On 24 May 2011, Brazil’s House of Congress approved revisions to the country’s forest code. It now goes to the Senate and, if approved there, requires the approval of Brazil’s president Dilma Rousseff. If passed, the new forest code would reduce the area of forest that farmers and ranchers must preserve and would allow clearing forest along rivers and on hilltops.
It also could create an amnesty for forest cleared before July 2008 to make way for agriculture, industrial tree plantations or tourism. On the same day, that the vote took place on the forest code, gunmen killed two activists, José Cláudio Ribeiro da Silva and Maria do Espírito Santo. The two campaigned against illegal logging for charcoal production and cattle-ranching in the state of Pará.
“Brazil woke up to the news of the murders of two leading environmental activists, and it’s going to bed with the murder of the forest code,” Greenpeace Brazil ecologist Paulo Adario told the press.
Currently, Brazil’s forest code limits the percentage of their land that farmers and ranchers can clear. In the Amazon rainforest, 80% of the forest must be left intact, 35% in tropical savannah zones and 20% in the rest of the country. The law is not enforced and ranchers and agribusiness corporations ignore it – meaning a huge amount of illegal deforestation.
The areas involved are vast:
- Brazil’s total area of forest – 5.3 million square kilometres
- Brazil’s area of protected forest – 1.7 million square kilometres
- Area deforested in 2009 and 2010 – 7,000 square kilometres
- Area deforested in 2004 – 26,000 square kilometres
But while deforestation rates have fallen in recent years, they appear to be increasing again. Between August 2010 and April 2011 deforestation rose by 27% compared to the same period a year earlier. Particularly worrying are the figures from the last two months. In March and April 2001, nearly 593 square kilometres of forest were cleared, an increase of 470 per cent compared to the same two months last year. The vast majority of the clearing is taking place in Mato Grosso state where vast areas of forest have been cleared for soy plantations. Since 1990, the number of cattle in the Amazon has increased from 25 million to 70 million, while the area of soy plantations has increased from 16,000 square kilometres to 60,000 square kilometres.
Deforestation in Brazil varies from month to month. It usually peaks in the dry season, between July and October. Accelerating deforestation in April, during the rainy season is unusual. Even more worrying is that the rate of forest degradation in Mato Grosso reached 1,755 square kilometres in April 2011. A year ago, the figure was only 13 square kilometres.
While the government announced that hundreds of environmental protection officers would be deployed to prevent the forest destruction, that fails to address the causes of the acceleration, such as the government-level discussion about weakening the forest code coupled with high commodity prices.

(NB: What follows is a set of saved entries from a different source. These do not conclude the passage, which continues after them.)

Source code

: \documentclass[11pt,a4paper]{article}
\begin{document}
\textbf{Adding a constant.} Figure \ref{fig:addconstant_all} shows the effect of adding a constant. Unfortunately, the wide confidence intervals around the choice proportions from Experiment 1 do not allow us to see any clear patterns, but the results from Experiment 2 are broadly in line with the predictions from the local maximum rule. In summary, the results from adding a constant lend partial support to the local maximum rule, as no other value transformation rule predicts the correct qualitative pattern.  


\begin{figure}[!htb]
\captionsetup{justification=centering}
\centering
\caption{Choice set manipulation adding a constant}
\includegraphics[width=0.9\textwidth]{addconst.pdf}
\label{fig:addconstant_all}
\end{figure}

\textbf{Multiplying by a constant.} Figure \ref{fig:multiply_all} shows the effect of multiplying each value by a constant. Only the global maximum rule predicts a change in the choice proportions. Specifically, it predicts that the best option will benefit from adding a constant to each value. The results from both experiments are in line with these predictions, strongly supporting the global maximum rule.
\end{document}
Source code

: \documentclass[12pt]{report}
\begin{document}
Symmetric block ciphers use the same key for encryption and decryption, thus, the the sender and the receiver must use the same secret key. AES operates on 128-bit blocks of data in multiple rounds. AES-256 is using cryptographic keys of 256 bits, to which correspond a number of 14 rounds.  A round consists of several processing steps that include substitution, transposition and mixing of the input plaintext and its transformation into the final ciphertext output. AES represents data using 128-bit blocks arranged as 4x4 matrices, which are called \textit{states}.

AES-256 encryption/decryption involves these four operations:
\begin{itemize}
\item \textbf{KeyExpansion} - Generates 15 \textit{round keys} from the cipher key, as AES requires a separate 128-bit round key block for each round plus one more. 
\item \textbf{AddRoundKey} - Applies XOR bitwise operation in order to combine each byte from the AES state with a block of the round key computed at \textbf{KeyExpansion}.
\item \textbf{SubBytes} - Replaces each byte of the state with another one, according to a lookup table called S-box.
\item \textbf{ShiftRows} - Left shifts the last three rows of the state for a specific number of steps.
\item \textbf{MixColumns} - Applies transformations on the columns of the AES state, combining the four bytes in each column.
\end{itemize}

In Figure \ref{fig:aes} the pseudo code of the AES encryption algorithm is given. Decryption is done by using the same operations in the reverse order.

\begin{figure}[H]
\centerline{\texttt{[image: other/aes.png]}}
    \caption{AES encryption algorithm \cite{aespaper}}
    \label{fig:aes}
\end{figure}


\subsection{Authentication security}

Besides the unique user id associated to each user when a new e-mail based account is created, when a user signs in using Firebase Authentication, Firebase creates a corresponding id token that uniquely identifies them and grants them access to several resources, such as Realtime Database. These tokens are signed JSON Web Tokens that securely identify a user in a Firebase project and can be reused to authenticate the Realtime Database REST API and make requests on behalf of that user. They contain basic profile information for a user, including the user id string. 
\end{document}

Avaaz launched an online petition on 24 May 2011 aimed at preventing the weakening of the forest code. Already, more than 115,000 people have signed the petition.
This raises several questions relating to REDD:
- It highlights the perverse incentive to increase deforestation now, before REDD starts. Governments with good laws in place, with good governance and with decreasing rates of deforestation stand to gain little from REDD. But with deforestation soaring, Brazil might just do very well out of REDD.
- Behind the change in forest legislation is pressure from agribusinesses, keen to profit from currently high commodity prices. REDD, at least so far, simply cannot compete with the increased profits available from soy plantations, oil palm plantations or cattle ranching. In fact, if REDD were successful it would decrease the amount of land available for commodity production, thus potentially driving up the price of commodities.
- Research recently published in Environmental Research Letters, suggests a further complication. If a rancher sells cattle grazing land to a company to establish a soy plantation, that does not directly lead to deforestation. However, because of the high price of the land sold, the rancher can afford to buy up to five times the area of forest and convert it to pasture. The researchers describe this as indirect land-use change. Eugenio Arima, from University of Texas at Austin, the lead author of the paper points out that indirect deforestation has implications for REDD: “For example, the government could support a biofuels project to cut emissions, but this project may indirectly be increasing deforestation in another part of the country. Thus, environmental policy in Brazil must pay attention to indirect land-use change.” There could also be a time delay between selling one plot of land and later buying another and clearing the forest.
- Doug Boucher of the Union of Concerned Scientists last year argued that the reduced rate of deforestation in Brazil was an example illustrating that REDD is succeeding. Boucher did not refer to the rate of forest degradation in his argument. Neither did he prevent much evidence that REDD was the cause of the reduced rate of deforestation. In any case, with deforestation increasing again and the government weakening legislation, where does that leave REDD?
Meanwhile Brazil continues its plans for the Belo Monte hydropower dam, that has been opposed for 20 years by the indigenous peoples living in the Xingú watershed. Brazil is also pushing to include “forests in exhaustion” in the clean development mechanism – a proposal that amounts to no more than a subsidy for industrial tree plantations.